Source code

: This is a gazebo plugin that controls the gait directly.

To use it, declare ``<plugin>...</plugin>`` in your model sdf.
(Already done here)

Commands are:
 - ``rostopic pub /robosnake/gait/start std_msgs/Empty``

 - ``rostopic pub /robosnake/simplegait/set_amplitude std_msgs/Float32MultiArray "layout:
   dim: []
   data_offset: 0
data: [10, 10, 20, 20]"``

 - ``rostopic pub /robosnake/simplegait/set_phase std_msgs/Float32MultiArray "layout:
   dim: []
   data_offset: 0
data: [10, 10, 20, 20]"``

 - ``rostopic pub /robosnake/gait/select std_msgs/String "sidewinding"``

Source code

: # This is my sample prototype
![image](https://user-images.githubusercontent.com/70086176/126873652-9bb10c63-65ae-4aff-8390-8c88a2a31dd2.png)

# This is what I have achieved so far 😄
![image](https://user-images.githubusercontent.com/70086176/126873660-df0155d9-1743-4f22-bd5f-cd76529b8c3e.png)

--*--

Copy each line in the entries above where the word "rostopic" shows up.

 - ``rostopic pub /robosnake/gait/start std_msgs/Empty``
 - ``rostopic pub /robosnake/simplegait/set_amplitude std_msgs/Float32MultiArray "layout:
 - ``rostopic pub /robosnake/simplegait/set_phase std_msgs/Float32MultiArray "layout:
 - ``rostopic pub /robosnake/gait/select std_msgs/String "sidewinding"``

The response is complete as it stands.